A lot of mainstream scientists scoffed at NKS, Wolfram's shorthand for A New Kind of Science. Nobel laureate Steven Weinberg, a University of Texas physicist, writing in The New York Review of Books, labeled the book a "failure," but "an interesting one."

Was Wolfram disappointed? Nope. "What I'm trying to do is make a new kind of science, not win a Nobel prize," he says. To show that his ideas are starting to catch on, he points to a steadily growing stream of scientific papers "following up on NKS." The number of papers is climbing toward 1,000, with roughly 15 cropping up every week in peer-reviewed journals.

Since finishing his book, Wolfram, who turned 46 in August, has been developing new and more advanced algorithmic tools for Mathematica while also pondering the almost limitless applications he sees for NKS. "Look at almost any area -- nanotechnology or drug design or network routing or all sorts of other things -- and NKS can provide fascinating insights and new technologies."

One that has just emerged is dubbed WolframTones. It's an NKS program on a Web site (http://tones.wolfram.com) that people can use to create unique ring tones for cell phones. WolframTones was "almost frivolously conceived," the physicist admits: He wanted his own cell phone to have a distinctive ring and his program worked better than expected.

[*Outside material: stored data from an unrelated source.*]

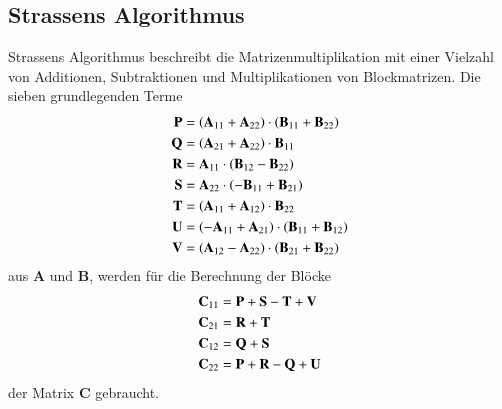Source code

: \subsection{Strassens Algorithmus}

Strassens Algorithmus \cite{multiplikation:strassen_1969} beschreibt die Matrizenmultiplikation mit einer Vielzahl von Additionen, Subtraktionen und Multiplikationen von Blockmatrizen.
Die sieben grundlegenden Terme
\begin{equation} \label{multiplikation:eq:strassen}
\begin{split}
\text{\textbf{P}}   &= \left(\mathbf{A}_{11} + \mathbf{A}_{22}\right ) \cdot \left(\mathbf{B}_{11} + \mathbf{B}_{22}\right ) \\
\text{\textbf{Q}}  &= \left(\mathbf{A}_{21} + \mathbf{A}_{22}\right ) \cdot \mathbf{B}_{11} \\
\text{\textbf{R}} &= \mathbf{A}_{11} \cdot \left(\mathbf{B}_{12}-\mathbf{B}_{22}\right ) \\
\text{\textbf{S}}  &= \mathbf{A}_{22} \cdot \left(-\mathbf{B}_{11}+\mathbf{B}_{21}\right ) \\
\text{\textbf{T}}   &= \left(\mathbf{A}_{11} + \mathbf{A}_{12}\right ) \cdot \mathbf{B}_{22} \\
\text{\textbf{U}}  &= \left(-\mathbf{A}_{11} + \mathbf{A}_{21}\right ) \cdot \left(\mathbf{B}_{11} + \mathbf{B}_{12}\right ) \\
\text{\textbf{V}} &= \left(\mathbf{A}_{12} - \mathbf{A}_{22}\right ) \cdot \left(\mathbf{B}_{21} + \mathbf{B}_{22}\right )
\end{split}
\end{equation}
aus $\mathbf{A}$ und $\mathbf{B}$, werden f\"ur die Berechnung der Bl\"ocke
\begin{equation} \label{multiplikation:eq:strassen2}
\begin{split}
\mathbf{C}_{11} &= \text{\textbf{P}} + \text{\textbf{S}} - \text{\textbf{T}} + \text{\textbf{V}} \\
\mathbf{C}_{21} &= \text{\textbf{R}} + \text{\textbf{T}} \\
\mathbf{C}_{12} &= \text{\textbf{Q}} + \text{\textbf{S}}\\
\mathbf{C}_{22} &= \text{\textbf{P}} + \text{\textbf{R}} - \text{\textbf{Q}} + \text{\textbf{U}}
\end{split}
\end{equation}
der Matrix $\mathbf{C}$ gebraucht.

The next revision of Mathematica won't be the least bit frivolous, though. "It will end up being the biggest change since version 1," Wolfram declares, because it will "go incredibly much farther. I myself need the things we're building to go to the next level of NKS." He hopes to discover the program that runs the universe -- meaning the entire universe and everything in it. He's betting it will be an astonishingly simple program, like all the others in NKS: probably just a handful of lines of Mathematica code.